Under failures in monitoring managers, the temptation for excessive compensation and perks as well as tendencies for building corporate empires are even higher. Those activities are highly detrimental to shareholders because they squander the free cash flows of a company. For this reason, shareholders may undertake a variety of activities in order to improve the return on their investments and better control the management.
Overview of shareholders activism
Shareholders activism is a fairly broad concept, which relates to a range of actions and can affect a company on multiple levels. It can take many forms: from aggressive, short-term oriented corporate raiding on one side of the spectrum, to passive engagement management on the flipside. In the following paragraph, we will discuss its main characteristics, the different types of activism, typical strategies related to it and the characteristics of the most common targets.
In the U.S, the majority of block-holders (owners of a large block of company’s shares) are institutional investors (mutual funds, investment companies and pension funds). Nevertheless, they are rarely actively engaged in corporate governance. Very often they cannot get involved due to excessive regulations. Moreover, since most of the mutual funds track stock indexes, their superior returns can only come from lower costs, so that they are left with little money to pursue active monitoring. Still, institutional investors might get involved in “activism” (active monitoring) indirectly, by cooperating with activist hedge funds, an issue which we will discuss in more detail in the subsequent part of the article.
Activism falls typically under the scope of hedge funds, but it can also be done by private equity firms or wealthy individuals. Hedge fund activists differ from their traditional institutional counterparts by having more concentrated portfolios, enhanced performance incentives and less regulatory constraints. Such a combination makes them more likely to succeed in bringing a change to the organization.
As already mentioned, the most aggressive form of activism is corporate raiding. It refers to hedge funds trying to make a quick profit by forcing the acquisition of a company (typically hedge funds are on the sell side). Usually, the strategy of an activist would be to identify an undervalued company and buy a significant portion of its shares. By using the voting powers acquired, the hedge fund would gain seats on the board of directors in order to remove any opposing party to the takeover and foster the success of the transaction. Corporate raiding was especially prevalent in 1980s, when countless hostile takeovers took place.
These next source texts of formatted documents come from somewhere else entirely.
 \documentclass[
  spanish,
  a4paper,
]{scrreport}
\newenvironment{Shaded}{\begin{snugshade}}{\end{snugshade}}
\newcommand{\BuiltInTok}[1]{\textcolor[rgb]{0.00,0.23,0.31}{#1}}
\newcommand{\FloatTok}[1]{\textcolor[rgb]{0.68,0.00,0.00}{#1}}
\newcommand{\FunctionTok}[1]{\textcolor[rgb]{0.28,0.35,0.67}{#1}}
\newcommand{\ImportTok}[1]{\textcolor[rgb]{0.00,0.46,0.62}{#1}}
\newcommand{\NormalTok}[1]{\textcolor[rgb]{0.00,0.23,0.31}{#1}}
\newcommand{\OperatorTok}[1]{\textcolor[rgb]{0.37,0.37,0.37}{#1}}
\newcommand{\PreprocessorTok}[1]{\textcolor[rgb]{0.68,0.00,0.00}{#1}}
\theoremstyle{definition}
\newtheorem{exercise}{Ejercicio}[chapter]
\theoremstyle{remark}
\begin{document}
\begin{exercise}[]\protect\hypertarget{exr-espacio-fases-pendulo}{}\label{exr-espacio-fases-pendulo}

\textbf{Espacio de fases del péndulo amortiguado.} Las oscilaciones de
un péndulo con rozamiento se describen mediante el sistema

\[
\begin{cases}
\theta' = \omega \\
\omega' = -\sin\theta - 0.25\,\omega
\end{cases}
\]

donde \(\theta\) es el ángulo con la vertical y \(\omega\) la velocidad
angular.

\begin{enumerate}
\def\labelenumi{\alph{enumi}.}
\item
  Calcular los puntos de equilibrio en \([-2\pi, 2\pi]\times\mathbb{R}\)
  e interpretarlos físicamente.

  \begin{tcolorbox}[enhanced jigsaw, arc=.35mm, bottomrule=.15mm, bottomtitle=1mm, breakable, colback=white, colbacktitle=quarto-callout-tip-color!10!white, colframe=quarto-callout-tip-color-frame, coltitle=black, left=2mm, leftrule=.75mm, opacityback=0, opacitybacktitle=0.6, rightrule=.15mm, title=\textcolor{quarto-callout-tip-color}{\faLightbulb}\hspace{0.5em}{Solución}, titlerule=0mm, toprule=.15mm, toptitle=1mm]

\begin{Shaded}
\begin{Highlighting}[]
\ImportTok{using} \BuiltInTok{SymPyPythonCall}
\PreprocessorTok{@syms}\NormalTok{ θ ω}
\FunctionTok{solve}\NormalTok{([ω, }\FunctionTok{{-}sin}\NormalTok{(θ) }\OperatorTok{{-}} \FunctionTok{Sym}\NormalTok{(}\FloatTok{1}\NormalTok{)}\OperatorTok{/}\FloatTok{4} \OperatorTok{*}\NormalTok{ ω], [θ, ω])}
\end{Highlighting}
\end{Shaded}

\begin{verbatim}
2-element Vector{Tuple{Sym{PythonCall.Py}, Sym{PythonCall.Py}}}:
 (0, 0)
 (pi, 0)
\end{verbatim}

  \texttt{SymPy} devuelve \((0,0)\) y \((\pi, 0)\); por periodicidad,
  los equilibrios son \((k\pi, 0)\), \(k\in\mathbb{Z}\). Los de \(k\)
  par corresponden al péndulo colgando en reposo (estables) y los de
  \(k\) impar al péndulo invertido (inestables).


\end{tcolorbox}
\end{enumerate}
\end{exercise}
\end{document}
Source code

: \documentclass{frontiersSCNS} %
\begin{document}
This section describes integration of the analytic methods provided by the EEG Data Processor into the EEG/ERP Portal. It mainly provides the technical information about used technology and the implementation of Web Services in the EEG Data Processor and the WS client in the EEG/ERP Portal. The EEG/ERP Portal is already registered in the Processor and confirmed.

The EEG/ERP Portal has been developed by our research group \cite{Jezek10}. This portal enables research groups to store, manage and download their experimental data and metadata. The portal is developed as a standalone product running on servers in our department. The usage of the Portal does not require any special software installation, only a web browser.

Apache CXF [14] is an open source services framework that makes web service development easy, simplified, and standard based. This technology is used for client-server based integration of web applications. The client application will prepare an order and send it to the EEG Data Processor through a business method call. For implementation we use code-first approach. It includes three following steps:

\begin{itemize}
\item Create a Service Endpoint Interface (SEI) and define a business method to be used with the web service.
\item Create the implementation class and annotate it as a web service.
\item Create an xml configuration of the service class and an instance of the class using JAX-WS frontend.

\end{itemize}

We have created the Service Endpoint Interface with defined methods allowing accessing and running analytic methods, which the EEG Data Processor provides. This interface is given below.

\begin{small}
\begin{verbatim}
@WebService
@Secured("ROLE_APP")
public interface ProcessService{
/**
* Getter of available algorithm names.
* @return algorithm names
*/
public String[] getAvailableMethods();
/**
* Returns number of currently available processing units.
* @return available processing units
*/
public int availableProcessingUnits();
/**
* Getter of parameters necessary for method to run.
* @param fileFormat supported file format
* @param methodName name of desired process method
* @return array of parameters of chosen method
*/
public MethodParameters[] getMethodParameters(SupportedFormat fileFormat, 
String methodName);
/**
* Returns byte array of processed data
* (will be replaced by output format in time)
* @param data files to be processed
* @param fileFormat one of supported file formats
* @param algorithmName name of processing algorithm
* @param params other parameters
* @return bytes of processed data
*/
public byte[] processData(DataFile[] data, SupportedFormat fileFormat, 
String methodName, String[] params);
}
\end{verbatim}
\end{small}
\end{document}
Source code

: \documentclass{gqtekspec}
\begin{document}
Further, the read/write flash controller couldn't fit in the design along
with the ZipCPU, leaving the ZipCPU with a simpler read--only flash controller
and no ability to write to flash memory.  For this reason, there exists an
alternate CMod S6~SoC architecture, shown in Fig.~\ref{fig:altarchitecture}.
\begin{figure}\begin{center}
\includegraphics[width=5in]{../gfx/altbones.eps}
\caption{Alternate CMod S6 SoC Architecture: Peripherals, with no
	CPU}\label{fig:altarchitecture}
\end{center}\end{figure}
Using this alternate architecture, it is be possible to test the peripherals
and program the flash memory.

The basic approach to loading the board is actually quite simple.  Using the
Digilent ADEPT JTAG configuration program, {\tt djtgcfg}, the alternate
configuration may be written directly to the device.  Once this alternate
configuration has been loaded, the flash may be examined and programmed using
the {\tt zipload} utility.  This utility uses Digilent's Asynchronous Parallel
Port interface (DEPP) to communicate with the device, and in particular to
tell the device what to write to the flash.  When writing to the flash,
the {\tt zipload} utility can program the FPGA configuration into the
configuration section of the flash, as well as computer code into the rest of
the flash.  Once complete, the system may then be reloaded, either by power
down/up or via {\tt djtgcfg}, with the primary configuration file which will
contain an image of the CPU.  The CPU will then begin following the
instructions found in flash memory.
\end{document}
As a result, activist hedge funds gained the bad reputation of short-term opportunists, which might harm the long-term value of the company. Involvements in the strategic or operational decisions with the aim to improve the company’s value in the longer-term was rather a non-existent strategy for hedge funds at the time. Nowadays, however, hedge fund activism often entails positive changes to the strategy and governance of the company and focuses on long-term value building.
On the opposite side of the spectrum is “engage management”, which refers to the situation in which shareholders make general statements on the condition of the company, but do not try to enforce any specific action plan. This is the least invasive form of activism and usually not the most effective one.
The most typical areas in which activists focus in order to unlock shareholders value are the following: Capital Structure, Corporate Governance, Business Strategy, Mergers and Financing.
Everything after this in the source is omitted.